Per quanto concerne il target auspicato dalle nazioni più povere, quello degli 1,3 trilioni di dollari, i leader della COP29 “invitano” (quindi non “richiedono”) tutte le parti a collaborare per consentire l’incremento dei finanziamenti destinati ai Paesi in via di sviluppo per l’azione climatica, ad almeno 1,3 trilioni di dollari all’anno entro il 2035. Inoltre, sebbene il target di 1,3 trilioni annui sia certamente più in linea con quanto richiesto dai Paesi più poveri, questi ultimi non sono rimasti contenti del fatto che sia stato esplicitato il loro coinvolgimento come attori responsabili dell’erogazione dei finanziamenti (seppure su base volontaria).

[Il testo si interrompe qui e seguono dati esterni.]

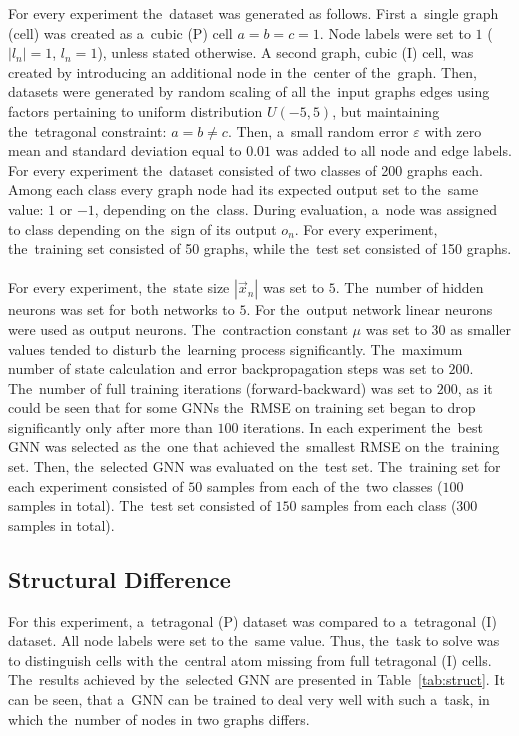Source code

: \documentclass{llncs}
\begin{document}
For every experiment the~dataset was generated as follows. First a~single graph (cell) was created as a~cubic (P) cell $a = b = c = 1$. Node labels were set to $1$ ($|l_n| = 1$, $l_n = 1$), unless stated otherwise. A second graph, cubic (I) cell, was created by introducing an additional node in the~center of the~graph. Then, datasets were generated by random scaling of all the~input graphs edges using factors pertaining to uniform distribution $U(-5, 5)$, but maintaining the~tetragonal constraint: $a = b \neq c$. Then, a~small random error $\varepsilon$ with zero mean and standard deviation equal to $0.01$ was added to all node and edge labels. For every experiment the~dataset consisted of two classes of 200 graphs each. Among each class every graph node had its expected output set to the~same value: $1$ or $-1$, depending on the~class. During evaluation, a~node was assigned to class depending on the~sign of its output $o_n$. For every experiment, the~training set consisted of 50 graphs, while the~test set consisted of 150 graphs.
\\\\
For every experiment, the~state size $|\vec{x}_n|$ was set to $5$. The~number of hidden neurons was set for both networks to $5$. For the~output network linear neurons were used as output neurons. The~contraction constant $\mu$ was set to $30$ as smaller values tended to disturb the~learning process significantly. The~maximum number of state calculation and error backpropagation steps was set to $200$. The~number of full training iterations (forward-backward) was set to $200$, as it could be seen that for some GNNs the~RMSE on training set began to drop significantly only after more than $100$ iterations. In each experiment the~best GNN was selected as the~one that achieved the~smallest RMSE on the~training set. Then, the~selected GNN was evaluated on the~test set. The~training set for each experiment consisted of $50$ samples from each of the~two classes ($100$ samples in total). The~test set consisted of $150$ samples from each class ($300$ samples in total).

\subsection{Structural Difference}
For this experiment, a~tetragonal (P) dataset was compared to a~tetragonal (I) dataset. All node labels were set to the~same value. Thus, the~task to solve was to distinguish cells with the~central atom missing from full tetragonal (I) cells. The~results achieved by the~selected GNN are presented in Table~\ref{tab:struct}. It can be seen, that a~GNN can be trained to deal very well with such a~task, in which the~number of nodes in two graphs differs.
\end{document}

Per quanto riguarda la provenienza dei finanziamenti, l’accordo (in riferimento all’obiettivo dei 300 miliardi) prevede che si debba attingere “da una vasta gamma di fonti, pubbliche e private, bilaterali e multilaterali, incluse fonti alternative”. Un aspetto inviso ai Paesi in via di sviluppo, che preferirebbero invece prediligere le sovvenzioni (“grants”) rispetto ai prestiti (“loans”).
Ad appesantire maggiormente i già limitati risultati della COP29, anche la vittoria di Donald Trump che, seppure ancora formalmente non in carica, ha già promesso di ritirare gli Stati Uniti dagli sforzi globali per il clima. A destare timori anche la probabile introduzione, sempre ad ore di Trump, di dazi generalizzati su tutte le importazioni, che potrebbero avere ripercussioni drammatiche sulle economie di molti Paesi poveri, rendendoli ancora più vulnerabili e privi di risorse sufficienti per fronteggiare gli effetti del cambiamento climatico e per portare avanti la transizione ecologica anche in quei contesti.
Infine, a gravare sulla credibilità dell’ultimo vertice sul clima, come nel caso della COP28 di Dubai dello scorso anno, il fatto che la COP29 si sia svolta in un Paese produttore di combustibili fossili, cioè l’Azerbaijan. Una perplessità avvalorata dal fatto che al vertice di Baku non si sono fatti passi concreti per portare avanti il discorso dell’abbandono dei combustibili fossili e l’obiettivo di triplicare la capacità delle energie rinnovabili entro il 2030.